Over the past few weeks, WeWork CEO Adam Neumann has become everybody’s favorite punching bag, as the media accuses him of everything from delusions of grandeur (supposedly he wants to be “president of the world”) to greed and duplicity.

It is said that “the bigger they are, the harder they fall” and that makes this story more tantalizing than some of our other favorites: the Fyre Festival and Elon Musk’s tweets. Under pressure from the board, on Tuesday Mr. Neumann agreed to step down as CEO.

We’ll let others convince you whether Neumann is a genius or the devil, and in the meantime, we’re going to focus on what the WeWork story could mean for the New York City real estate market (because that’s what we do at Compound).
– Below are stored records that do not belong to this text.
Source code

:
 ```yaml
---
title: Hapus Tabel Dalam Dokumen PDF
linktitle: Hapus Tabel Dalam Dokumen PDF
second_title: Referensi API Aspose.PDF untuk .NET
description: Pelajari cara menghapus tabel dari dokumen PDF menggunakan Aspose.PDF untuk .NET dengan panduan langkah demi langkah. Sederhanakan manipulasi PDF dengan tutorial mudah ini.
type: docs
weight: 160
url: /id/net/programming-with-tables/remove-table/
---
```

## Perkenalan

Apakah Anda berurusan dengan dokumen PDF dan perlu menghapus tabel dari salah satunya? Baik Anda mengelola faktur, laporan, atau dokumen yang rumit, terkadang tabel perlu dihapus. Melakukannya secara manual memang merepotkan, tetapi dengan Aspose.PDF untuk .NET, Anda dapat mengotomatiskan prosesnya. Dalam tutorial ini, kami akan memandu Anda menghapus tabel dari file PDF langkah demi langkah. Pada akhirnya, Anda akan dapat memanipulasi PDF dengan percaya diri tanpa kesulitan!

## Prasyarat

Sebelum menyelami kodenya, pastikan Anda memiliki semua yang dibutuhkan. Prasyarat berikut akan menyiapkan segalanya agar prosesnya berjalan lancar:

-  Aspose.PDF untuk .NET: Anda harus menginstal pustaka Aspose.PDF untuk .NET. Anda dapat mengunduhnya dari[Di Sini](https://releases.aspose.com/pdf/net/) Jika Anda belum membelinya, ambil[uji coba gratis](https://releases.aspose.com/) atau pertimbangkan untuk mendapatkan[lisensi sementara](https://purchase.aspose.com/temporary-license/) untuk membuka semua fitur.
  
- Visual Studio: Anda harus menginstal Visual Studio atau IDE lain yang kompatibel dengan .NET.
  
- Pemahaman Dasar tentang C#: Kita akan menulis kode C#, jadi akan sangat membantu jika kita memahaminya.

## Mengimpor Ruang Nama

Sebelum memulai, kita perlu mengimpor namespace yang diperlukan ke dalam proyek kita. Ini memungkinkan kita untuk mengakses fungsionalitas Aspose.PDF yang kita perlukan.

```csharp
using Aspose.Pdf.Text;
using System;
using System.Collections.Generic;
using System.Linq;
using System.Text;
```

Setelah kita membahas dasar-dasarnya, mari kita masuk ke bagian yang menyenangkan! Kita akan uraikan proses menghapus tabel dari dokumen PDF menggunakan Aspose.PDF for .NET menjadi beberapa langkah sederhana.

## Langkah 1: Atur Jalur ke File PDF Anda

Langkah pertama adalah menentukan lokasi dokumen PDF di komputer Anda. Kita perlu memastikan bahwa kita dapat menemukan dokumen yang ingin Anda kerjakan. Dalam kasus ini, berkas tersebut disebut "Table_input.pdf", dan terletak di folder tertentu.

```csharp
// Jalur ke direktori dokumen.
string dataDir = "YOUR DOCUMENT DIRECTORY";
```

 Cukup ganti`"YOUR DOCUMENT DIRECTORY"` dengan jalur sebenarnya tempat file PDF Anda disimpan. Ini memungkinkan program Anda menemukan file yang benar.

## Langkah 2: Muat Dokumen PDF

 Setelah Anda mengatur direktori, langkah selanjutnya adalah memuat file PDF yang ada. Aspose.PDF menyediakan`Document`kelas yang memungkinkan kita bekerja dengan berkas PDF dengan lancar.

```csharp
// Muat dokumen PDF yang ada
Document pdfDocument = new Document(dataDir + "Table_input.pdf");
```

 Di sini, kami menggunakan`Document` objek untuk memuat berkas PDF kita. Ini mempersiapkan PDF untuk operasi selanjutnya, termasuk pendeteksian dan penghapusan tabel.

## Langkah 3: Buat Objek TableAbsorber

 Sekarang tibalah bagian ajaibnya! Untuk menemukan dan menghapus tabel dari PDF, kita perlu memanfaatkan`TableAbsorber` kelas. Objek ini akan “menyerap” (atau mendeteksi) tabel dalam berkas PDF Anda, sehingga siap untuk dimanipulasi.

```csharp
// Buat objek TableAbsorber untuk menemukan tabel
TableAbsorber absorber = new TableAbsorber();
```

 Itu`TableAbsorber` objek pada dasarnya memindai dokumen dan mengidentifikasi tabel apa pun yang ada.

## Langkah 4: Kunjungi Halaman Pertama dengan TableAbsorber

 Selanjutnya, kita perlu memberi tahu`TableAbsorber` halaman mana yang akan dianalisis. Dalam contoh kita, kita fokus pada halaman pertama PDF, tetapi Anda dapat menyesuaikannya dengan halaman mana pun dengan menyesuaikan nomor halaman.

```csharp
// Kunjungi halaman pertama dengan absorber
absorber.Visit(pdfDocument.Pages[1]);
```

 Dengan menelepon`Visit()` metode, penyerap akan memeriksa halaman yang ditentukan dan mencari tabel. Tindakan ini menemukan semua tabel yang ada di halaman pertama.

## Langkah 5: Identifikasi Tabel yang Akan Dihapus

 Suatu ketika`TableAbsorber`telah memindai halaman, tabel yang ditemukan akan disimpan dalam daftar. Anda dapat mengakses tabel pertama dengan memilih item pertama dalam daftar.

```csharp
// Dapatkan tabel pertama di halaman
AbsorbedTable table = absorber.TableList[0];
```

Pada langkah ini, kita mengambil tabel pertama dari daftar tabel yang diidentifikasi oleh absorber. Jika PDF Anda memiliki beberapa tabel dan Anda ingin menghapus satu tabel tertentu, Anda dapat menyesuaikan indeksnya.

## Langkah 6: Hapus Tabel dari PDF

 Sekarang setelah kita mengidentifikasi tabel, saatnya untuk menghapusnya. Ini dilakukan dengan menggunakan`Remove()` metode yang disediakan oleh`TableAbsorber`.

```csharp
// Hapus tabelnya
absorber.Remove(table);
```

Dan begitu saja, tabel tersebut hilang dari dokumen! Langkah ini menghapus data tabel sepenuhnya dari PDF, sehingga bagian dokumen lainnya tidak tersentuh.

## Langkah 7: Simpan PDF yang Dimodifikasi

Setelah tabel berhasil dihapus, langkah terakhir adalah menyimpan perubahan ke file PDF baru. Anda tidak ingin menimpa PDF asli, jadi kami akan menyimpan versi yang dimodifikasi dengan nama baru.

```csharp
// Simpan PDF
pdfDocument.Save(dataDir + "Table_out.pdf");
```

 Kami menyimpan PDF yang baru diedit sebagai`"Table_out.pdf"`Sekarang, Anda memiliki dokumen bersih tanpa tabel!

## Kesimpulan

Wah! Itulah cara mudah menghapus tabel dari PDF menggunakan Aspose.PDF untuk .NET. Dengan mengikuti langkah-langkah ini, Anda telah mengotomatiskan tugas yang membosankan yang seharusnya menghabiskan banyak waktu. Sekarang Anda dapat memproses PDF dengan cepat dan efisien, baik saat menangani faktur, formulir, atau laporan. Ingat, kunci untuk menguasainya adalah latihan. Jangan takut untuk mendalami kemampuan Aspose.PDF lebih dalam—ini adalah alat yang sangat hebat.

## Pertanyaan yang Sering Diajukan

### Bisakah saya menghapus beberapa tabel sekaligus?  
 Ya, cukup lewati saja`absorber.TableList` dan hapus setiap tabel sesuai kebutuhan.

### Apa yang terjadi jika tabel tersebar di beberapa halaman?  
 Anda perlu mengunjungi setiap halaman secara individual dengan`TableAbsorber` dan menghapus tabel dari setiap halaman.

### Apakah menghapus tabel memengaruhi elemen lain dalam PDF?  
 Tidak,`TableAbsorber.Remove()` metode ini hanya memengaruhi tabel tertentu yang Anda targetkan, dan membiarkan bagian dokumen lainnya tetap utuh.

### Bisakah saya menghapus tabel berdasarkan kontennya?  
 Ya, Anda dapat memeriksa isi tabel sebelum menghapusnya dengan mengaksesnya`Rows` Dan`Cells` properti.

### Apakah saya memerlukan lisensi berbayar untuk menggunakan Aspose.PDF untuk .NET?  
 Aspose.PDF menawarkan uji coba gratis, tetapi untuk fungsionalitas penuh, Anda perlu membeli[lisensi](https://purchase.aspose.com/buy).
Firstly, you should know that WeWork is the largest office tenant in New York City.

WeWork locations in New York City

That means that many of the city’s largest landlords are heavily exposed to WeWork credit risk.  If WeWork is unable to raise more funding, then this could have a ripple effect throughout the entire office market as WeWork would start missing rent payments, defaulting on leases, and leaving landlords to make up the shortfalls. Even when WeWork has management deals and not leases, their ability to service their tenants and keep the rental revenue in place is entirely dependent upon the company’s ability to keep itself funded.  Without access to capital, WeWork will struggle to keep tenants.  

We’ve seen firsthand that when smaller coworking businesses falter, the downward spiral starts with layoffs which turns into reduced services (no more coffee refills, receptionists stop showing up, phones go unanswered, etc) which then turns into full-on tenant revolt and ultimately vacancy. A little bit of this is happening right now at the Assemblage, another New York City  coworking company with a brash leader who has been accused of wrongdoing.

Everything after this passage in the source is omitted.